The current study was performed to gain insight into the impacts of SCH on maternal and perinatal outcomes. In our study sample, 4.63% of pregnant women were diagnosed with SCH. Pregnant women with SCH had increased risks of developing GH and PROM. Fetuses and infants of women with SCH had significantly higher risks of IUGR and LBW compared with those born to euthyroid mothers.

Universal thyroid function screening before pregnancy is not currently recommended; thyroid hormone concentrations are typically measured only in women at high risk of thyroid disorders, and screening for thyroid dysfunction in early pregnancy is controversial [19]. Some clinicians support the testing of all pregnant women at the first maternity visit, and certainly by the 9th week of gestation, whereas others examine only women at high risk. However, this targeting of high-risk women has been shown to overlook a significant proportion of affected women. Vaidya et al. [34] reported that targeted testing of women with personal and/or family histories of thyroid or other autoimmune dysfunction missed approximately one-third of pregnant women with overt hypothyroidism or SCH in a sample of 1500 patients. Another study suggested that targeted testing overlooks more than half of thyroid abnormalities [35]. Thus, a more extensive screening protocol for thyroid disorders may be required. Moreover, given the one child per family policy in China, pregnant women prefer to undergo thorough screening to identify any abnormality potentially affecting the health of their precious single child [36]. Thyroid function testing in pregnant women at the first prenatal visit is thus a reasonable approach in China.

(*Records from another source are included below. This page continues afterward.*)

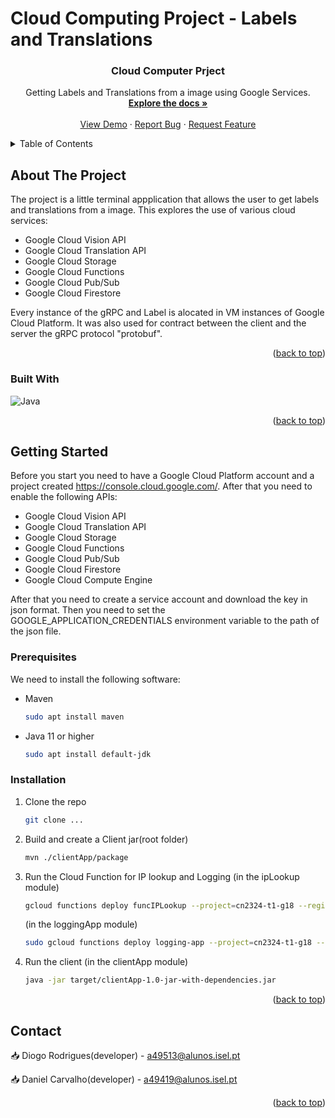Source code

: # Cloud Computing Project - Labels and Translations

<!-- Add some badges -->

<a name="readme-top"></a>

<h3 align="center">Cloud Computer Prject</h3>

  <p align="center">
    Getting Labels and Translations from a image using Google Services.
    <br />
    <a href="https://example.com"><strong>Explore the docs »</strong></a>
    <br />
    <br />
    <a href="https://example.com">View Demo</a>
    ·
    <a href="https://example.com">Report Bug</a>
    ·
    <a href="https://example.com">Request Feature</a>
  </p>
</div>

<!-- TABLE OF CONTENTS -->
<details>
  <summary>Table of Contents</summary>
  <ol>
    <li>
      <a href="#about-the-project">About The Project</a>
    </li>
    <li>
      <a href="#getting-started">Getting Started</a>
      <ul>
        <li><a href="#prerequisites">Prerequisites</a></li>
        <li><a href="#installation">Installation</a></li>
      </ul>
    </li>
    <bli><a href="#usage">Usage</a></bli>
    <li><a href="#contact">Contact</a></li>
  </ol>
</details>

<!-- ABOUT THE PROJECT -->

## About The Project

The project is a little terminal appplication that allows the user to get labels and translations from a image.
This explores the use of various cloud services:

- Google Cloud Vision API
- Google Cloud Translation API
- Google Cloud Storage
- Google Cloud Functions
- Google Cloud Pub/Sub
- Google Cloud Firestore

Every instance of the gRPC and Label is alocated in VM instances of Google Cloud Platform.
It was also used for contract between the client and the server the gRPC protocol "protobuf".

<p align="right">(<a href="#readme-top">back to top</a>)</p>

### Built With

![Java](https://img.shields.io/badge/java-%23ED8B00.svg?style=for-the-badge&logo=openjdk&logoColor=white)

<p align="right">(<a href="#readme-top">back to top</a>)</p>

<!-- GETTING STARTED -->

## Getting Started

Before you start you need to have a Google Cloud Platform account and a project created https://console.cloud.google.com/.
After that you need to enable the following APIs:

- Google Cloud Vision API
- Google Cloud Translation API
- Google Cloud Storage
- Google Cloud Functions
- Google Cloud Pub/Sub
- Google Cloud Firestore
- Google Cloud Compute Engine

After that you need to create a service account and download the key in json format.
Then you need to set the GOOGLE_APPLICATION_CREDENTIALS environment variable to the path of the json file.

### Prerequisites

We need to install the following software:

- Maven
  ```sh
  sudo apt install maven
  ```
- Java 11 or higher
  ```sh
  sudo apt install default-jdk
  ```

### Installation

1. Clone the repo

   ```sh
   git clone ...
   ```

2. Build and create a Client jar(root folder)

   ```sh
   mvn ./clientApp/package
   ```

3. Run the Cloud Function for IP lookup and Logging (in the ipLookup module)

   ```sh
   gcloud functions deploy funcIPLookup --project=cn2324-t1-g18 --region=europe-west1 --allow-unauthenticated --entry-point=ipLookup.Entrypoint --no-gen2 --runtime=java11 --trigger-http --source=target --service-account=backup-test-account@cn2324-t1-g18.iam.gserviceaccount.com --max-instances=3
   ```

   (in the loggingApp module)

   ```sh
   sudo gcloud functions deploy logging-app --project=cn2324-t1-g18 --region=europe-west2  --entry-point=loggingApp.LoggingApp --no-gen2 --runtime=java11 --trigger-topic image-requests --source=target/deployment --service-account=cn-v2324-firestore-18@cn2324-t1-g18.iam.gserviceaccount.com
   ```

4. Run the client (in the clientApp module)
   ```sh
   java -jar target/clientApp-1.0-jar-with-dependencies.jar
   ```

<p align="right">(<a href="#readme-top">back to top</a>)</p>

<!-- CONTACT -->

## Contact

:inbox_tray: Diogo Rodrigues(developer) - [a49513@alunos.isel.pt](mailto:a49513@alunos.isel.pt)

:inbox_tray: Daniel Carvalho(developer) - [a49419@alunos.isel.pt](mailto:a49419@alunos.isel.pt)

<p align="right">(<a href="#readme-top">back to top</a>)</p>
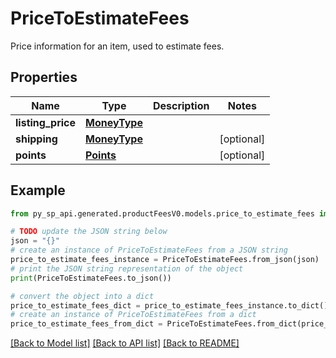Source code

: # PriceToEstimateFees

Price information for an item, used to estimate fees.

## Properties

Name | Type | Description | Notes
------------ | ------------- | ------------- | -------------
**listing_price** | [**MoneyType**](MoneyType.md) |  | 
**shipping** | [**MoneyType**](MoneyType.md) |  | [optional] 
**points** | [**Points**](Points.md) |  | [optional] 

## Example

```python
from py_sp_api.generated.productFeesV0.models.price_to_estimate_fees import PriceToEstimateFees

# TODO update the JSON string below
json = "{}"
# create an instance of PriceToEstimateFees from a JSON string
price_to_estimate_fees_instance = PriceToEstimateFees.from_json(json)
# print the JSON string representation of the object
print(PriceToEstimateFees.to_json())

# convert the object into a dict
price_to_estimate_fees_dict = price_to_estimate_fees_instance.to_dict()
# create an instance of PriceToEstimateFees from a dict
price_to_estimate_fees_from_dict = PriceToEstimateFees.from_dict(price_to_estimate_fees_dict)
```
[[Back to Model list]](../README.md#documentation-for-models) [[Back to API list]](../README.md#documentation-for-api-endpoints) [[Back to README]](../README.md)


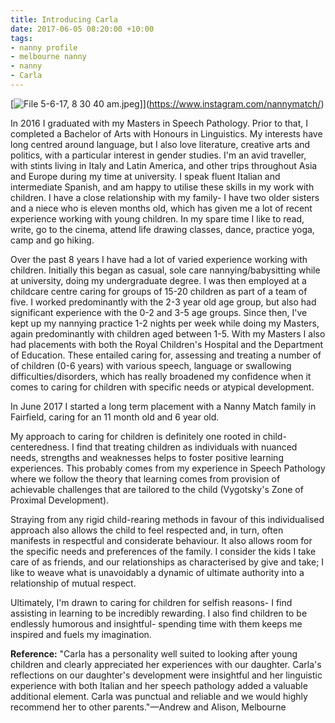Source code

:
 ```yaml
---
title: Introducing Carla
date: 2017-06-05 08:20:00 +10:00
tags:
- nanny profile
- melbourne nanny
- nanny
- Carla
---
```


[![File 5-6-17, 8 30 40 am.jpeg](/uploads/File%205-6-17,%208%2030%2040%20am.jpeg)]](https://www.instagram.com/nannymatch/)

In 2016 I graduated with my Masters in Speech Pathology. Prior to that, I completed a Bachelor of Arts with Honours in Linguistics. My interests have long centred around language, but I also love literature, creative arts and politics, with a particular interest in gender studies. I'm an avid traveller, with stints living in Italy and Latin America, and other trips throughout Asia and Europe during my time at university. I speak fluent Italian and intermediate Spanish, and am happy to utilise these skills in my work with children. I have a close relationship with my family- I have two older sisters and a niece who is eleven months old, which has given me a lot of recent experience working with young children. In my spare time I like to read, write, go to the cinema, attend life drawing classes,  dance, practice yoga, camp and go hiking.  

Over the past 8 years I have had a lot of varied experience working with children. Initially this began as casual, sole care nannying/babysitting while at university, doing my undergraduate degree. I was then employed at a childcare centre caring for groups of 15-20 children as part of a team of five. I worked predominantly with the 2-3 year old age group, but also had significant experience with the 0-2 and 3-5 age groups. Since then, I've kept up my nannying practice 1-2 nights per week while doing my Masters, again predominantly with children aged between 1-5. With my Masters I also had placements with both the Royal Children's Hospital and the Department of Education. These entailed caring for, assessing and treating a number of of children (0-6 years) with various speech, language or swallowing difficulties/disorders, which has really broadened my confidence when it comes to caring for children with specific needs or atypical development.  

In June 2017 I started a long term placement with a Nanny Match family in Fairfield, caring for an 11 month old and 6 year old. 

My approach to caring for children is definitely one rooted in child-centeredness. I find that treating children as individuals with nuanced needs, strengths and weaknesses helps to foster positive learning experiences. This probably comes from my experience in Speech Pathology where we follow the theory that learning comes from provision of achievable challenges that are tailored to the child (Vygotsky's Zone of Proximal Development).   

Straying from any rigid child-rearing methods in favour of this individualised approach also allows the child to feel respected and, in turn, often manifests in respectful and considerate behaviour. It also allows room for the specific needs and preferences of the family. I consider the kids I take care of as friends, and our relationships as characterised by give and take; I like to weave what is unavoidably a dynamic of ultimate authority into a relationship of mutual respect. 

Ultimately, I'm drawn to caring for children for selfish reasons- I find assisting in learning to be incredibly rewarding. I also find children to be endlessly humorous and insightful- spending time with them keeps me inspired and fuels my imagination.

**Reference:**
"Carla has a personality well suited to looking after young children and clearly appreciated her experiences with our daughter. Carla's reflections on our daughter's development were insightful and her linguistic experience with both Italian and her speech pathology added a valuable additional element. 
Carla was punctual and reliable and we would highly recommend her to other parents."—Andrew and Alison, Melbourne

Pregnancy has pronounced effects on thyroid physiology [37], [38]. Total concentrations of triiodothyronine and thyroxine, major hormones secreted by the thyroid, increase during pregnancy because of elevated thyroxin-binding globulin concentration. Human chorionic gonadotropin (HCG), a weak thyroid activator, is elevated during the first trimester of pregnancy and can trigger a slight decrease in the serum TSH concentration [39]. Thus, the serum TSH concentration is low in the first trimester, and then increases significantly in the second and third trimesters [37]. The fT4 level typically increases during the period of peak HCG level in the first trimester, and declines later in pregnancy [37]. Thus, the use of gestational-age–specific threshold values for thyroid hormones is essential for the accurate diagnosis of thyroid disorders, such as SCH [3], [40]. Trimester-specific reference values for thyroid function have been established for the Chinese population using women with normal singleton pregnancies [20]. The incidence of SCH among pregnant women in our study (4.63%), defined using these reference values, is similar to previously reported values (2–5%) [41].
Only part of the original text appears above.